Our History

In 1906, people in and around the town of Rockingham recognized, surviving in their midst, an historical and architectural landmark. The Rockingham Meeting House had not been used for regular church services since 1839, nor for town meetings since 1869. Its interior had been subjected to vandalism, but it was still structurally quite intact. The town voted to appropriate $500 to restore the building, and $700 more was raised from private donations. The pulpit was rebuilt from California redwood. Dowels in the “pig pen” pews were re-created. Paint and plaster were restored. In August 1907, a grand Pilgrimage took place. People with Rockingham roots from all over came to hear a sermon and a lecture, sing hymns, eat a picnic lunch, and celebrate their town and its Meeting House.

The Pilgrimage established itself as an annual event, as it still is. In 1911, nine “interested citizens” of Rockingham and vicinity assembled at the Hotel Windham in Bellows Falls and incorporated the Old Rockingham Meeting House Association, In order to preserve the Old Rockingham Meeting House and other buildings or monuments of marked historical interest in Rockingham and the neighboring towns, and for the purpose of commemorating important historical events in the settlement and growth of Rockingham and adjacent territory; for providing an Annual Pilgrimage to the Old Rockingham Meeting House, and for further purpose of encouraging love for the civic, social, and religious principles and institutions incorporated in our local, state, and national government.

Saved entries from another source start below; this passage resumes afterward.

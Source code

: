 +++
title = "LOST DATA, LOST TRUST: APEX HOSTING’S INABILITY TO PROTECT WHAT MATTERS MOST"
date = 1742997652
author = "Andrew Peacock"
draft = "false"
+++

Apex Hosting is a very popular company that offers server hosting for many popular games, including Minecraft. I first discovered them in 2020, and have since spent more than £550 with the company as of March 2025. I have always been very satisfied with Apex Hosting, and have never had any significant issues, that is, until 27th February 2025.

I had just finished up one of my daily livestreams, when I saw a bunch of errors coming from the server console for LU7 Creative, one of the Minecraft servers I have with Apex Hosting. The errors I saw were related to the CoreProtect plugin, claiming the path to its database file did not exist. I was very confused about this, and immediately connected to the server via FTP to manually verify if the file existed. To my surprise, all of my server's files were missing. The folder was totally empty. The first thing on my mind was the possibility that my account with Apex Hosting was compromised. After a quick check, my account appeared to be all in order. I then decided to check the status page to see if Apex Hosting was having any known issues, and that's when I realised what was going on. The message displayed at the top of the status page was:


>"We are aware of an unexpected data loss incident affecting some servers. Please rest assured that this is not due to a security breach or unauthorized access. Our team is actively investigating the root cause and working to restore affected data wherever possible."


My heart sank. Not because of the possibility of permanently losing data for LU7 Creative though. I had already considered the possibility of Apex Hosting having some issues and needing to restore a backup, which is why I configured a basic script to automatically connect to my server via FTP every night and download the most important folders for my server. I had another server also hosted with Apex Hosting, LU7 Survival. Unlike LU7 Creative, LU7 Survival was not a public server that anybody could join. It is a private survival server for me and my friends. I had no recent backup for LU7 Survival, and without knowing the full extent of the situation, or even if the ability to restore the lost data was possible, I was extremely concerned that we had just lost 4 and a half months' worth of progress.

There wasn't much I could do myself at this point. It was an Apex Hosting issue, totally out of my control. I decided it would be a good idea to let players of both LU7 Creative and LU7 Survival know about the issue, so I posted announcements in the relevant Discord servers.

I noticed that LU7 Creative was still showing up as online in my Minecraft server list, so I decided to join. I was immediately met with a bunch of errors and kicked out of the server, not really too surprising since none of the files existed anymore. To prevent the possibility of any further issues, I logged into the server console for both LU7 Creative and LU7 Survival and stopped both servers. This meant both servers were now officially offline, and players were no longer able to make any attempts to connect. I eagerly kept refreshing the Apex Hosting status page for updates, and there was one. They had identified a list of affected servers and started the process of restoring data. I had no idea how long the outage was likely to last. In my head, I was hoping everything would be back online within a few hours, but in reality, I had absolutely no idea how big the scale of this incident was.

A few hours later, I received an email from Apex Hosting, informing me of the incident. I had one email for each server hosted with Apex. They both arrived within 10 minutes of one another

The Association has continued to exist ever since, while the word “Old” dropped from its name along the line. It has raised funds and advocated for the ongoing preservation of the building, activities which rise to critical importance as new needs are recognized well over a century after its founding. The Pilgrimage continues to be a regular responsibility. It takes place, as it has almost since the beginning, on the first Sunday of August, the cornerstone event of what has long been called Rockingham Old Home Days. (Saturday evening’s fireworks display, to be sure, attracts a bigger crowd, and the days when the Meeting House could or would accommodate several hundred people for the Pilgrimage are long past.) The format has changed some. Early Pilgrimages featured both a religious sermon and a historical or lightly political lecture, sometimes breaking for lunch in between. Hymns were sung, accompanied by the Estey reed organ which was installed in the Meeting House early in the twentieth century and which still is heard, at least briefly, at Pilgrimages. “America” and “Faith of Our Fathers” were traditional until quite recently. Prominent voices from around the country were heard from the pulpit. In 1939, Vermont Governor George Aiken gave an address on “Builders of Vermont.” In 1981, Governor Aiken, retired after decades in the United States Senate, returned to the Meeting House pulpit, and only at the end of his talk did he reveal that he had pulled from the files the very text he had used in 1939.

In 2023, a number of people from the community gathered to re-energize the Association as an ambitious program was developed by the Town of Rockingham to assure the building’s future. The technical features of this preservation vastly exceed what the people in 1906-7 had to do. The objectives are the same. The Rockingham Meeting House is a treasured national landmark, and the Rockingham Meeting House Association intends for it to stay here.